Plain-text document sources
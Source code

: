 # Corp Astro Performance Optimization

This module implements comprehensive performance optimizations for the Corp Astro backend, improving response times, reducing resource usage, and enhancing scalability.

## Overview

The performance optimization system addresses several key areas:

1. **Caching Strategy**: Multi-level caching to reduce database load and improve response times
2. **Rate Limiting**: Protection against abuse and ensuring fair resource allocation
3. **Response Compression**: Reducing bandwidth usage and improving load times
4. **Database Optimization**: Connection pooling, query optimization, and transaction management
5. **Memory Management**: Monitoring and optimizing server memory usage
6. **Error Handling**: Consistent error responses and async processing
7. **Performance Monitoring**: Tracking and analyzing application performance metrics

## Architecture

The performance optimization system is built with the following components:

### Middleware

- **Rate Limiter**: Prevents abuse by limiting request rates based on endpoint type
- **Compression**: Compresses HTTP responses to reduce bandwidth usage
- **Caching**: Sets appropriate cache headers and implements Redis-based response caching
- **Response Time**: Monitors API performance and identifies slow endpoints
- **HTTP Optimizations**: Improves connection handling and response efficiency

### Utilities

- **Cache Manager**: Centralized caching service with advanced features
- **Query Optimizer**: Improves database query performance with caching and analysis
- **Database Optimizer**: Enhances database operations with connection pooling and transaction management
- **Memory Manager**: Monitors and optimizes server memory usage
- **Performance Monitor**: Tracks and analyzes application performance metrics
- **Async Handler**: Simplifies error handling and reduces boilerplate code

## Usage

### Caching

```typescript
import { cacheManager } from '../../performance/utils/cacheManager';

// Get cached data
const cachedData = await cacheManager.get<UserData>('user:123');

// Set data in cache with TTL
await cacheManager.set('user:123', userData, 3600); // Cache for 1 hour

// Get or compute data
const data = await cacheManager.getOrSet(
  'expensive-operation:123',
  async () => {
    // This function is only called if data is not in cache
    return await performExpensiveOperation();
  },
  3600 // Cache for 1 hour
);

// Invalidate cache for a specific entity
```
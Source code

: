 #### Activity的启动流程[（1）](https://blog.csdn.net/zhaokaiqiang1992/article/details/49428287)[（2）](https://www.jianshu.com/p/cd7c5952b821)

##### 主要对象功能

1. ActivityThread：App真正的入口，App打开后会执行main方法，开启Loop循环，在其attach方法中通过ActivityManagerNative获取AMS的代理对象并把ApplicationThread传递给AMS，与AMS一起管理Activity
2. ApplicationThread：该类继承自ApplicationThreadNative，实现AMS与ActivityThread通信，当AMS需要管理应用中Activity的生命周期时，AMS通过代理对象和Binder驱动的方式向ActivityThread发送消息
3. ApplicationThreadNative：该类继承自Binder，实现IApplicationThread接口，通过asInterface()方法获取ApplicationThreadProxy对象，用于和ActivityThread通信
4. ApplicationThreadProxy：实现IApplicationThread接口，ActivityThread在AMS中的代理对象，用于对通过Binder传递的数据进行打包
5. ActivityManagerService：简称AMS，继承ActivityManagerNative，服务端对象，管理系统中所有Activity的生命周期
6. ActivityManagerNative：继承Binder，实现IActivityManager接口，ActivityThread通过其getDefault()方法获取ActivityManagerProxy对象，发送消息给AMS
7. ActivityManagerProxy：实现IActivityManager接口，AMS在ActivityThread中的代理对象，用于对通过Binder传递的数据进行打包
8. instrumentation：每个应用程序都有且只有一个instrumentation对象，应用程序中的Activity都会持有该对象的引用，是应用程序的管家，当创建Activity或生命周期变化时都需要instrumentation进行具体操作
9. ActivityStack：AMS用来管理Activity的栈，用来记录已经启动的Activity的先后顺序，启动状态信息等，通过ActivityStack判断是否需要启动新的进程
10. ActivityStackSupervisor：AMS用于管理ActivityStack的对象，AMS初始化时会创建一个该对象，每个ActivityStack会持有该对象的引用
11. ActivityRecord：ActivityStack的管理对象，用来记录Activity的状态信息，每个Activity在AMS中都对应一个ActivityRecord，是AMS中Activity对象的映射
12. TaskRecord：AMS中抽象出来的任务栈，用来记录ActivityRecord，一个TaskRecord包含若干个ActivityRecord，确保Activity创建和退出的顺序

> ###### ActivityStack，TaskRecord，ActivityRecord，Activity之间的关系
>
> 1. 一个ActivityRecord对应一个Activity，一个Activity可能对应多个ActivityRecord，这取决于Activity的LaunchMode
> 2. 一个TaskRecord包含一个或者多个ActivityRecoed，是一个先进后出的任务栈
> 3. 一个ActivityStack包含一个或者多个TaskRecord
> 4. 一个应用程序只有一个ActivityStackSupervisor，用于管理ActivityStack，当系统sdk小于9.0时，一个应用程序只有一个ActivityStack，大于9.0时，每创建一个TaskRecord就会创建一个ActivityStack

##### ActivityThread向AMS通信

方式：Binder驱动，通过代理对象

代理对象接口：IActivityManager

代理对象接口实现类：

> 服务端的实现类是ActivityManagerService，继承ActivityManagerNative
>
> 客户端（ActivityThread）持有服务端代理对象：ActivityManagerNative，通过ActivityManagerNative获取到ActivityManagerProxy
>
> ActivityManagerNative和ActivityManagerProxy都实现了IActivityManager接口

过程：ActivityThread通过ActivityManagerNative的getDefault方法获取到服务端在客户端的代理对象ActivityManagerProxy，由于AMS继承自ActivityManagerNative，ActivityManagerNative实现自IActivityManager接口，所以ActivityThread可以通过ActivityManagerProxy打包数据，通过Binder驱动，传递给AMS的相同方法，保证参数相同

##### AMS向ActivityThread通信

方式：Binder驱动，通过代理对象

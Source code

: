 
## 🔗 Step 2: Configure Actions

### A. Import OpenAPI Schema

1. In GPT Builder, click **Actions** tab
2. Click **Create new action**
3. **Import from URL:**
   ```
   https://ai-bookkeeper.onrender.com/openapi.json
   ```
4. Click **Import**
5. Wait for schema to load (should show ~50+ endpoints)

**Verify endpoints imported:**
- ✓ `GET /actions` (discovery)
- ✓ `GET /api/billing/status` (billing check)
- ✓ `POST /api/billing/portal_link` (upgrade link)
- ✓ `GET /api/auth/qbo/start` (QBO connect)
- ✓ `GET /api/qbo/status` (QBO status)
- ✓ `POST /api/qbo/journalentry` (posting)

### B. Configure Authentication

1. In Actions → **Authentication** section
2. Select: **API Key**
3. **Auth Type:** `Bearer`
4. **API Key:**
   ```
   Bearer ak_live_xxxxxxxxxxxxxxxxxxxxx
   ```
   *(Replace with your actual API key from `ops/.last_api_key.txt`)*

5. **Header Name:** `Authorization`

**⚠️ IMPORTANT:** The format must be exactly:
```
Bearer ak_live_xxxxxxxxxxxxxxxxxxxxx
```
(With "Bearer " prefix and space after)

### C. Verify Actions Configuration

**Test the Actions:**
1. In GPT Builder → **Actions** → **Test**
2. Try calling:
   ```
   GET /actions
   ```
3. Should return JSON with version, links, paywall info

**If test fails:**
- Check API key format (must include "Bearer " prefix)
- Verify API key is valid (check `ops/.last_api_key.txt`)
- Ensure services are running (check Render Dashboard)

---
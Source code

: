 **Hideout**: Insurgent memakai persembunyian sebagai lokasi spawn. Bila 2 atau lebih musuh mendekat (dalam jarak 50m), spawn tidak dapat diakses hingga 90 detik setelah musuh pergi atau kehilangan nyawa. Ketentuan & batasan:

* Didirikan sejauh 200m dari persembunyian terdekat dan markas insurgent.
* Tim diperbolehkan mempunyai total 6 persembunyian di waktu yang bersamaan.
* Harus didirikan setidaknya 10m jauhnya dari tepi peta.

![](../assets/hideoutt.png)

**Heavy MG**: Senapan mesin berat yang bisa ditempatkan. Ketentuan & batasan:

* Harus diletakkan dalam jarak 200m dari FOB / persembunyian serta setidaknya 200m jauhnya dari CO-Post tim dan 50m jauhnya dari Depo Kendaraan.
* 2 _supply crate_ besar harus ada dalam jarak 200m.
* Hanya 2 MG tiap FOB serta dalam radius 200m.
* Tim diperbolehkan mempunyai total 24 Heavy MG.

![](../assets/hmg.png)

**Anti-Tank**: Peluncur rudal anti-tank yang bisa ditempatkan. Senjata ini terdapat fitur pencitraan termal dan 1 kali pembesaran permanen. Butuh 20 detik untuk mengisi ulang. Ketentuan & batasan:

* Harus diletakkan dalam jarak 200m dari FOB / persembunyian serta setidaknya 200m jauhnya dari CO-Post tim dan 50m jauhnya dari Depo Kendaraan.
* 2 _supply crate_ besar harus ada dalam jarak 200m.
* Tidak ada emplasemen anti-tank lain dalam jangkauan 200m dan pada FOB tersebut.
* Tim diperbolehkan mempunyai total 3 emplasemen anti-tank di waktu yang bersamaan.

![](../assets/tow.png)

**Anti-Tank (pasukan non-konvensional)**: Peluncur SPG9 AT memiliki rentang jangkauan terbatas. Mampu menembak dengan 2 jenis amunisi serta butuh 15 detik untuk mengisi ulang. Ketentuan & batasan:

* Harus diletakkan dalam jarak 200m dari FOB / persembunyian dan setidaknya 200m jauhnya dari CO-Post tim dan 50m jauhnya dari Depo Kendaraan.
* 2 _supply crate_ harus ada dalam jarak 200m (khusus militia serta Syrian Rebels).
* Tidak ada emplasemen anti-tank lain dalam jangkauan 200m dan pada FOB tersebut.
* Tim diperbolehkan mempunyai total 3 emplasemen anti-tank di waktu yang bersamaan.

# [Directions]
Word for word, restate the lines of the data above that fall between the line holding "2. Application" and the line holding "4. Application", inclusive, and no other lines.

# [Answer box]
2. ApplicationThread：该类继承自ApplicationThreadNative，实现AMS与ActivityThread通信，当AMS需要管理应用中Activity的生命周期时，AMS通过代理对象和Binder驱动的方式向ActivityThread发送消息
3. ApplicationThreadNative：该类继承自Binder，实现IApplicationThread接口，通过asInterface()方法获取ApplicationThreadProxy对象，用于和ActivityThread通信
4. ApplicationThreadProxy：实现IApplicationThread接口，ActivityThread在AMS中的代理对象，用于对通过Binder传递的数据进行打包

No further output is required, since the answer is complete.